▶ **TASK DIRECTIONS**: Reproduce nothing beyond the line containing "L-멘톨 시장 보고서는 개발". From the first line of the data below down to it, copy each line exactly, without the pictures.

Pictures paired with source code:
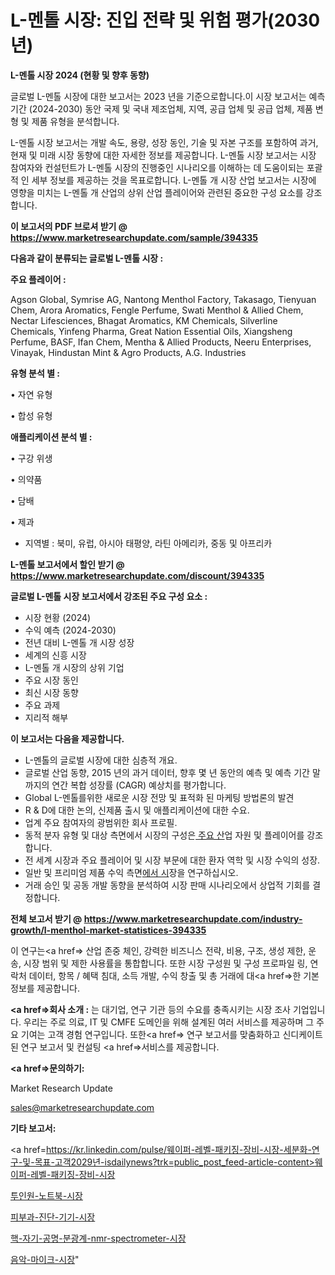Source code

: # L-멘톨 시장: 진입 전략 및 위험 평가(2030년)

<strong>L-멘톨 시장 2024 (현황 및 향후 동향)</strong>

글로벌 L-멘톨 시장에 대한 보고서는 2023 년을 기준으로합니다.이 시장 보고서는 예측 기간 (2024-2030) 동안 국제 및 국내 제조업체, 지역, 공급 업체 및 공급 업체, 제품 변형 및 제품 유형을 분석합니다.

L-멘톨 시장 보고서는 개발 속도, 용량, 성장 동인, 기술 및 자본 구조를 포함하여 과거, 현재 및 미래 시장 동향에 대한 자세한 정보를 제공합니다. L-멘톨 시장 보고서는 시장 참여자와 컨설턴트가 L-멘톨 시장의 진행중인 시나리오를 이해하는 데 도움이되는 포괄적 인 세부 정보를 제공하는 것을 목표로합니다. L-멘톨 개 시장 산업 보고서는 시장에 영향을 미치는 L-멘톨 개 산업의 상위 산업 플레이어와 관련된 중요한 구성 요소를 강조합니다.



<strong>이 보고서의 PDF 브로셔 받기 @ <a href=https://www.marketresearchupdate.com/sample/394335>https://www.marketresearchupdate.com/sample/394335</a></strong>



<strong>다음과 같이 분류되는 글로벌 L-멘톨 시장 :</strong>



<strong>주요 플레이어 :</strong>

Agson Global, Symrise AG, Nantong Menthol Factory, Takasago, Tienyuan Chem, Arora Aromatics, Fengle Perfume, Swati Menthol & Allied Chem, Nectar Lifesciences, Bhagat Aromatics, KM Chemicals, Silverline Chemicals, Yinfeng Pharma, Great Nation Essential Oils, Xiangsheng Perfume, BASF, Ifan Chem, Mentha & Allied Products, Neeru Enterprises, Vinayak, Hindustan Mint & Agro Products, A.G. Industries



<strong>유형 분석 별 :</strong>

• 자연 유형

• 합성 유형



<strong>애플리케이션 분석 별 :</strong>

• 구강 위생

• 의약품

• 담배

• 제과

<ul>
  <li>지역별 : 북미, 유럽, 아시아 태평양, 라틴 아메리카, 중동 및 아프리카</li>
</ul>


<strong>L-멘톨 보고서에서 할인 받기 @ <a href=https://www.marketresearchupdate.com/discount/394335>https://www.marketresearchupdate.com/discount/394335</a></strong>



<strong>글로벌 L-멘톨 시장 보고서에서 강조된 주요 구성 요소 :</strong>
<ul>
  <li>시장 현황 (2024)</li>
  <li>수익 예측 (2024-2030)</li>
  <li>전년 대비 L-멘톨 개 시장 성장</li>
  <li>세계의 신흥 시장</li>
  <li>L-멘톨 개 시장의 상위 기업</li>
  <li>주요 시장 동인</li>
  <li>최신 시장 동향</li>
  <li>주요 과제</li>
  <li>지리적 해부</li>
</ul>


<strong>이 보고서는 다음을 제공합니다.</strong>
<ul>
  <li>L-멘톨의 글로벌 시장에 대한 심층적 개요.</li>
  <li>글로벌 산업 동향, 2015 년의 과거 데이터, 향후 몇 년 동안의 예측 및 예측 기간 말까지의 연간 복합 성장률 (CAGR) 예상치를 평가합니다.</li>
  <li>Global L-멘톨를위한 새로운 시장 전망 및 표적화 된 마케팅 방법론의 발견</li>
  <li>R &amp; D에 대한 논의, 신제품 출시 및 애플리케이션에 대한 수요.</li>
  <li>업계 주요 참여자의 광범위한 회사 프로필.</li>
  <li>동적 분자 유형 및 대상 측면에서 시장의 구성은<a href=> 주요 산</a>업 자원 및 플레이어를 강조합니다.</li>
  <li>전 세계 시장과 주요 플레이어 및 시장 부문에 대한 환자 역학 및 시장 수익의 성장.</li>
  <li>일반 및 프리미엄 제품 수익 측면<a href=>에서 시</a>장을 연구하십시오.</li>
  <li>거래 승인 및 공동 개발 동향을 분석하여 시장 판매 시나리오에서 상업적 기회를 결정합니다.</li>
</ul>



<strong>전체 보고서 받기 @ <a href=https://www.marketresearchupdate.com/industry-growth/l-menthol-market-statistices-394335>https://www.marketresearchupdate.com/industry-growth/l-menthol-market-statistices-394335</a></strong>

이 연구는<a href=> 산업 존중</a> 체인, 강력한 비즈니스 전략, 비용, 구조, 생성 제한, 운송, 시장 범위 및 제한 사용률을 통합합니다. 또한 시장 구성원 및 구성 프로파일 링, 연락처 데이터, 항목 / 혜택 침대, 소득 개발, 수익 창출 및 총 거래에 대<a href=>한 기본 </a>정보를 제공합니다.



<strong><a href=>회사 소</a>개 :</strong>
는 대기업, 연구 기관 등의 수요를 충족시키는 시장 조사 기업입니다. 우리는 주로 의료, IT 및 CMFE 도메인을 위해 설계된 여러 서비스를 제공하며 그 주요 기여는 고객 경험 연구입니다. 또한<a href=> 연구 보</a>고서를 맞춤화하고 신디케이트 된 연구 보고서 및 컨설팅 <a href=>서비스</a>를 제공합니다.



<strong><a href=>문의하기:</a></strong>

Market Research Update

sales@marketresearchupdate.com



<strong>기타 보고서:</strong>

<a href=https://kr.linkedin.com/pulse/웨이퍼-레벨-패키징-장비-시장-세분화-연구-및-목표-고객2029년-isdailynews?trk=public_post_feed-article-content>웨이퍼-레벨-패키징-장비-시장</a>

<a href=https://www.linkedin.com/pulse/투인원-노트북-시장-진입-전략-및-위험-평가2029년-survey-savvy-insights-360-analysis/>투인원-노트북-시장</a>

<a href=https://www.linkedin.com/pulse/피부과-진단-기기-시장-현재-및-미래-성장-2029-analytics-avenue-adventures-24-ana-xghtf/>피부과-진단-기기-시장</a>

<a href=https://www.linkedin.com/pulse/핵-자기-공명-분광계-nmr-spectrometer-시장-세분화-연구-kuw5f/>핵-자기-공명-분광계-nmr-spectrometer-시장</a>

<a href=https://www.linkedin.com/pulse/음악-마이크-시장-경쟁-분석-및-성장-잠재력-2030-trend-tracking-tips-360-analysis-mupcc/>음악-마이크-시장</a>"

▶ **RESPONSE AREA**:
Source code

: # L-멘톨 시장: 진입 전략 및 위험 평가(2030년)

<strong>L-멘톨 시장 2024 (현황 및 향후 동향)</strong>

글로벌 L-멘톨 시장에 대한 보고서는 2023 년을 기준으로합니다.이 시장 보고서는 예측 기간 (2024-2030) 동안 국제 및 국내 제조업체, 지역, 공급 업체 및 공급 업체, 제품 변형 및 제품 유형을 분석합니다.

L-멘톨 시장 보고서는 개발 속도, 용량, 성장 동인, 기술 및 자본 구조를 포함하여 과거, 현재 및 미래 시장 동향에 대한 자세한 정보를 제공합니다. L-멘톨 시장 보고서는 시장 참여자와 컨설턴트가 L-멘톨 시장의 진행중인 시나리오를 이해하는 데 도움이되는 포괄적 인 세부 정보를 제공하는 것을 목표로합니다. L-멘톨 개 시장 산업 보고서는 시장에 영향을 미치는 L-멘톨 개 산업의 상위 산업 플레이어와 관련된 중요한 구성 요소를 강조합니다.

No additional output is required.